ACTION ITEM
Show all lines below holding the string "values".
Segment Start: DATA
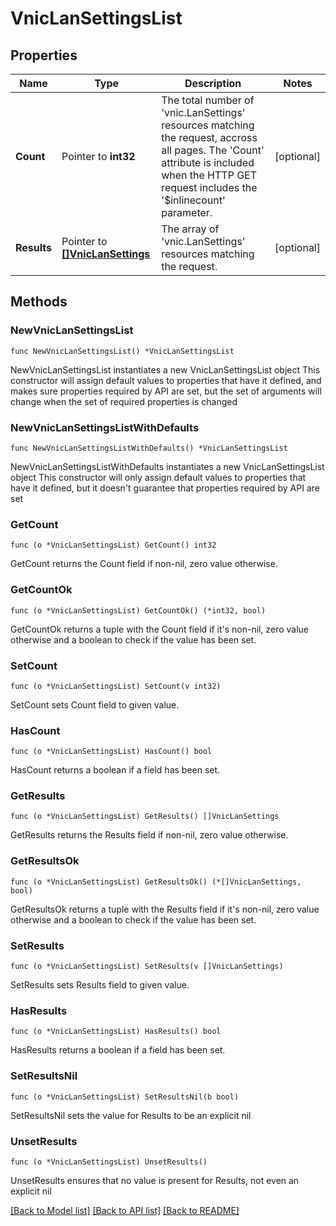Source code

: # VnicLanSettingsList

## Properties

Name | Type | Description | Notes
------------ | ------------- | ------------- | -------------
**Count** | Pointer to **int32** | The total number of &#39;vnic.LanSettings&#39; resources matching the request, accross all pages. The &#39;Count&#39; attribute is included when the HTTP GET request includes the &#39;$inlinecount&#39; parameter. | [optional] 
**Results** | Pointer to [**[]VnicLanSettings**](VnicLanSettings.md) | The array of &#39;vnic.LanSettings&#39; resources matching the request. | [optional] 

## Methods

### NewVnicLanSettingsList

`func NewVnicLanSettingsList() *VnicLanSettingsList`

NewVnicLanSettingsList instantiates a new VnicLanSettingsList object
This constructor will assign default values to properties that have it defined,
and makes sure properties required by API are set, but the set of arguments
will change when the set of required properties is changed

### NewVnicLanSettingsListWithDefaults

`func NewVnicLanSettingsListWithDefaults() *VnicLanSettingsList`

NewVnicLanSettingsListWithDefaults instantiates a new VnicLanSettingsList object
This constructor will only assign default values to properties that have it defined,
but it doesn't guarantee that properties required by API are set

### GetCount

`func (o *VnicLanSettingsList) GetCount() int32`

GetCount returns the Count field if non-nil, zero value otherwise.

### GetCountOk

`func (o *VnicLanSettingsList) GetCountOk() (*int32, bool)`

GetCountOk returns a tuple with the Count field if it's non-nil, zero value otherwise
and a boolean to check if the value has been set.

### SetCount

`func (o *VnicLanSettingsList) SetCount(v int32)`

SetCount sets Count field to given value.

### HasCount

`func (o *VnicLanSettingsList) HasCount() bool`

HasCount returns a boolean if a field has been set.

### GetResults

`func (o *VnicLanSettingsList) GetResults() []VnicLanSettings`

GetResults returns the Results field if non-nil, zero value otherwise.

### GetResultsOk

`func (o *VnicLanSettingsList) GetResultsOk() (*[]VnicLanSettings, bool)`

GetResultsOk returns a tuple with the Results field if it's non-nil, zero value otherwise
and a boolean to check if the value has been set.

### SetResults

`func (o *VnicLanSettingsList) SetResults(v []VnicLanSettings)`

SetResults sets Results field to given value.

### HasResults

`func (o *VnicLanSettingsList) HasResults() bool`

HasResults returns a boolean if a field has been set.

### SetResultsNil

`func (o *VnicLanSettingsList) SetResultsNil(b bool)`

 SetResultsNil sets the value for Results to be an explicit nil

### UnsetResults
`func (o *VnicLanSettingsList) UnsetResults()`

UnsetResults ensures that no value is present for Results, not even an explicit nil

[[Back to Model list]](../README.md#documentation-for-models) [[Back to API list]](../README.md#documentation-for-api-endpoints) [[Back to README]](../README.md)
Segment End: DATA
ANSWER SECTION
This constructor will assign default values to properties that have it defined,
This constructor will only assign default values to properties that have it defined,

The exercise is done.